The entries that follow need to be reproduced exactly, minus any images.

START Material for this task

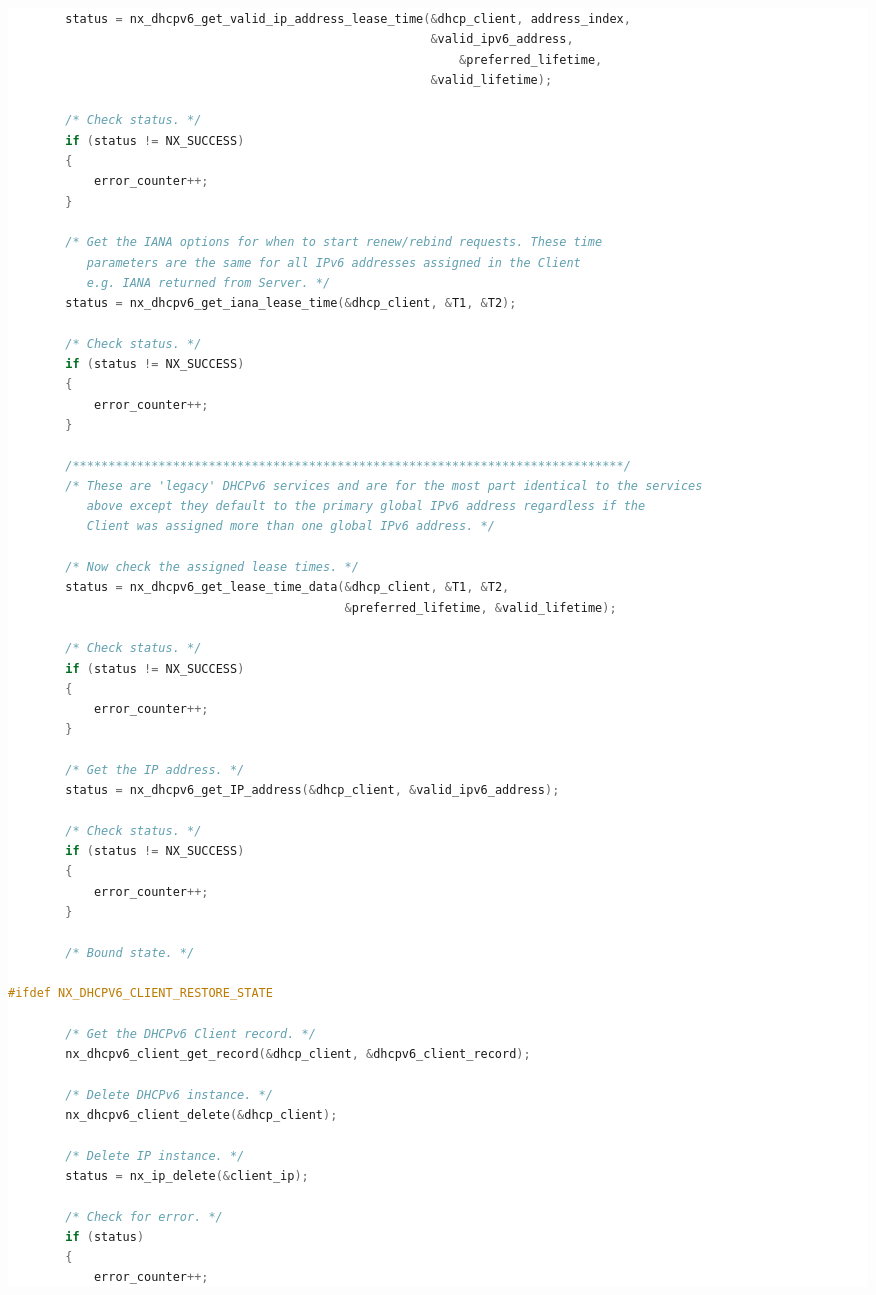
 ```C
        status = nx_dhcpv6_get_valid_ip_address_lease_time(&dhcp_client, address_index,
                                                           &valid_ipv6_address, 
                                                               &preferred_lifetime,
                                                           &valid_lifetime);

        /* Check status. */
        if (status != NX_SUCCESS)
        {
            error_counter++;
        }

        /* Get the IANA options for when to start renew/rebind requests. These time
           parameters are the same for all IPv6 addresses assigned in the Client
           e.g. IANA returned from Server. */
        status = nx_dhcpv6_get_iana_lease_time(&dhcp_client, &T1, &T2);

        /* Check status. */
        if (status != NX_SUCCESS)
        {
            error_counter++;
        }

        /*****************************************************************************/
        /* These are 'legacy' DHCPv6 services and are for the most part identical to the services
           above except they default to the primary global IPv6 address regardless if the
           Client was assigned more than one global IPv6 address. */

        /* Now check the assigned lease times. */
        status = nx_dhcpv6_get_lease_time_data(&dhcp_client, &T1, &T2,
                                               &preferred_lifetime, &valid_lifetime);

        /* Check status. */
        if (status != NX_SUCCESS)
        {
            error_counter++;
        }

        /* Get the IP address. */
        status = nx_dhcpv6_get_IP_address(&dhcp_client, &valid_ipv6_address);

        /* Check status. */
        if (status != NX_SUCCESS)
        {
            error_counter++;
        }

        /* Bound state. */

#ifdef NX_DHCPV6_CLIENT_RESTORE_STATE

        /* Get the DHCPv6 Client record. */
        nx_dhcpv6_client_get_record(&dhcp_client, &dhcpv6_client_record);

        /* Delete DHCPv6 instance. */
        nx_dhcpv6_client_delete(&dhcp_client);

        /* Delete IP instance. */
        status = nx_ip_delete(&client_ip);

        /* Check for error. */
        if (status)
        {
            error_counter++;
```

END Material for this task

• [Task result]
 ```C
        status = nx_dhcpv6_get_valid_ip_address_lease_time(&dhcp_client, address_index,
                                                           &valid_ipv6_address, 
                                                               &preferred_lifetime,
                                                           &valid_lifetime);

        /* Check status. */
        if (status != NX_SUCCESS)
        {
            error_counter++;
        }

        /* Get the IANA options for when to start renew/rebind requests. These time
           parameters are the same for all IPv6 addresses assigned in the Client
           e.g. IANA returned from Server. */
        status = nx_dhcpv6_get_iana_lease_time(&dhcp_client, &T1, &T2);

        /* Check status. */
        if (status != NX_SUCCESS)
        {
            error_counter++;
        }

        /*****************************************************************************/
        /* These are 'legacy' DHCPv6 services and are for the most part identical to the services
           above except they default to the primary global IPv6 address regardless if the
           Client was assigned more than one global IPv6 address. */

        /* Now check the assigned lease times. */
        status = nx_dhcpv6_get_lease_time_data(&dhcp_client, &T1, &T2,
                                               &preferred_lifetime, &valid_lifetime);

        /* Check status. */
        if (status != NX_SUCCESS)
        {
            error_counter++;
        }

        /* Get the IP address. */
        status = nx_dhcpv6_get_IP_address(&dhcp_client, &valid_ipv6_address);

        /* Check status. */
        if (status != NX_SUCCESS)
        {
            error_counter++;
        }

        /* Bound state. */

#ifdef NX_DHCPV6_CLIENT_RESTORE_STATE

        /* Get the DHCPv6 Client record. */
        nx_dhcpv6_client_get_record(&dhcp_client, &dhcpv6_client_record);

        /* Delete DHCPv6 instance. */
        nx_dhcpv6_client_delete(&dhcp_client);

        /* Delete IP instance. */
        status = nx_ip_delete(&client_ip);

        /* Check for error. */
        if (status)
        {
            error_counter++;
```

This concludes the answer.